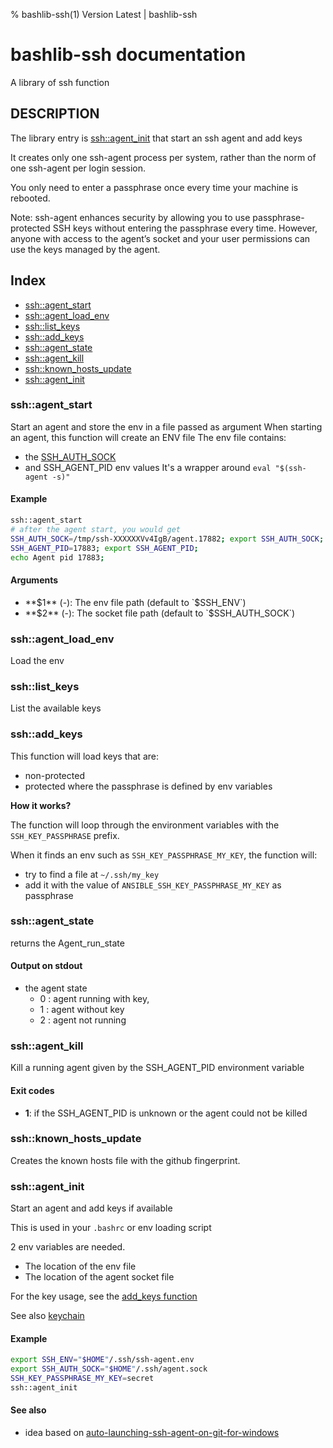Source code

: % bashlib-ssh(1) Version Latest | bashlib-ssh
# bashlib-ssh documentation

A library of ssh function

## DESCRIPTION

The library entry is [ssh::agent_init](#sshagent_init) that start an ssh agent
and add keys

It creates only one ssh-agent process per system, 
rather than the norm of one ssh-agent per login session.

You only need to enter a passphrase once every time your machine is rebooted.

Note: ssh-agent enhances security by allowing you to use passphrase-protected SSH keys without
entering the passphrase every time. 
However, anyone with access to the agent’s socket and your user permissions can use the keys 
managed by the agent.

## Index

* [ssh::agent_start](#sshagent_start)
* [ssh::agent_load_env](#sshagent_load_env)
* [ssh::list_keys](#sshlist_keys)
* [ssh::add_keys](#sshadd_keys)
* [ssh::agent_state](#sshagent_state)
* [ssh::agent_kill](#sshagent_kill)
* [ssh::known_hosts_update](#sshknown_hosts_update)
* [ssh::agent_init](#sshagent_init)

### ssh::agent_start

Start an agent and store the env in a file passed as argument
When starting an agent, this function will create an ENV file
The env file contains:
* the [SSH_AUTH_SOCK](https://man.archlinux.org/man/ssh.1.en#SSH_AUTH_SOCK)
* and SSH_AGENT_PID env values
It's a wrapper around `eval "$(ssh-agent -s)"`

#### Example

```bash
ssh::agent_start
# after the agent start, you would get
SSH_AUTH_SOCK=/tmp/ssh-XXXXXXVv4IgB/agent.17882; export SSH_AUTH_SOCK;
SSH_AGENT_PID=17883; export SSH_AGENT_PID;
echo Agent pid 17883;
```

#### Arguments

* **$1** (-): The env file path (default to `$SSH_ENV`)
* **$2** (-): The socket file path (default to `$SSH_AUTH_SOCK`)

### ssh::agent_load_env

Load the env

### ssh::list_keys

List the available keys

### ssh::add_keys

This function will load keys that are:
* non-protected
* protected where the passphrase is defined by env variables

**How it works?**

The function will loop through the environment variables with the `SSH_KEY_PASSPHRASE` prefix.

When it finds an env such as `SSH_KEY_PASSPHRASE_MY_KEY`, the function will:
* try to find a file at `~/.ssh/my_key`
* add it with the value of `ANSIBLE_SSH_KEY_PASSPHRASE_MY_KEY` as passphrase

### ssh::agent_state

returns the Agent_run_state

#### Output on stdout

* the agent state
  * 0 : agent running with key,
  * 1 : agent without key
  * 2 : agent not running

### ssh::agent_kill

Kill a running agent given by the SSH_AGENT_PID environment variable

#### Exit codes

* **1**: if the SSH_AGENT_PID is unknown or the agent could not be killed

### ssh::known_hosts_update

Creates the known hosts file with the github fingerprint.

### ssh::agent_init

Start an agent and add keys if available

This is used in your `.bashrc` or env loading script

2 env variables are needed.
* The location of the env file
* The location of the agent socket file

For the key usage, see the [add_keys function](#sshadd_keys)

See also [keychain](https://github.com/funtoo/keychain)

#### Example

```bash
export SSH_ENV="$HOME"/.ssh/ssh-agent.env
export SSH_AUTH_SOCK="$HOME"/.ssh/agent.sock
SSH_KEY_PASSPHRASE_MY_KEY=secret
ssh::agent_init
```

#### See also

* idea based on [auto-launching-ssh-agent-on-git-for-windows](https://docs.github.com/en/authentication/connecting-to-github-with-ssh/working-with-ssh-key-passphrases#auto-launching-ssh-agent-on-git-for-windows)

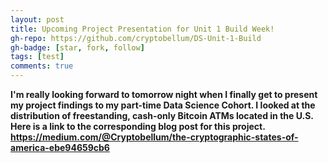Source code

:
 ```yaml
---
layout: post
title: Upcoming Project Presentation for Unit 1 Build Week!
gh-repo: https://github.com/cryptobellum/DS-Unit-1-Build
gh-badge: [star, fork, follow]
tags: [test]
comments: true
---
```

**I'm really looking forward to tomorrow night when I finally get to present my project findings to my part-time Data Science Cohort. I looked at the distribution of freestanding, cash-only Bitcoin ATMs located in the U.S. Here is a link to the corresponding blog post for this project. https://medium.com/@Cryptobellum/the-cryptographic-states-of-america-ebe94659cb6**
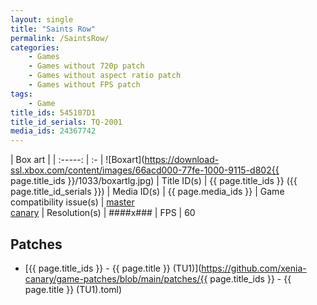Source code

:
 ```yaml
---
layout: single
title: "Saints Row"
permalink: /SaintsRow/
categories:
    - Games
    - Games without 720p patch
    - Games without aspect ratio patch
    - Games without FPS patch
tags:
    - Game
title_ids: 545107D1
title_id_serials: TQ-2001
media_ids: 24367742
---
```


| Box art                     |
| :-----:                     | :-
| ![Boxart](https://download-ssl.xbox.com/content/images/66acd000-77fe-1000-9115-d802{{ page.title_ids }}/1033/boxartlg.jpg)
| Title ID(s)                 | {{ page.title_ids }} ({{ page.title_id_serials }})
| Media ID(s)                 | {{ page.media_ids }}
| Game compatibility issue(s) | [master](https://github.com/xenia-project/game-compatibility/issues/104)<br>[canary](https://github.com/xenia-canary/game-compatibility/issues/20)
| Resolution(s)               | ####x###
| FPS                         | 60

## Patches
* [{{ page.title_ids }} - {{ page.title }} (TU1)](https://github.com/xenia-canary/game-patches/blob/main/patches/{{ page.title_ids }} - {{ page.title }} (TU1).toml)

YOUR GOAL: Report the count, and only the count, of lines in the records above that contain "without".

RESPONSE: 5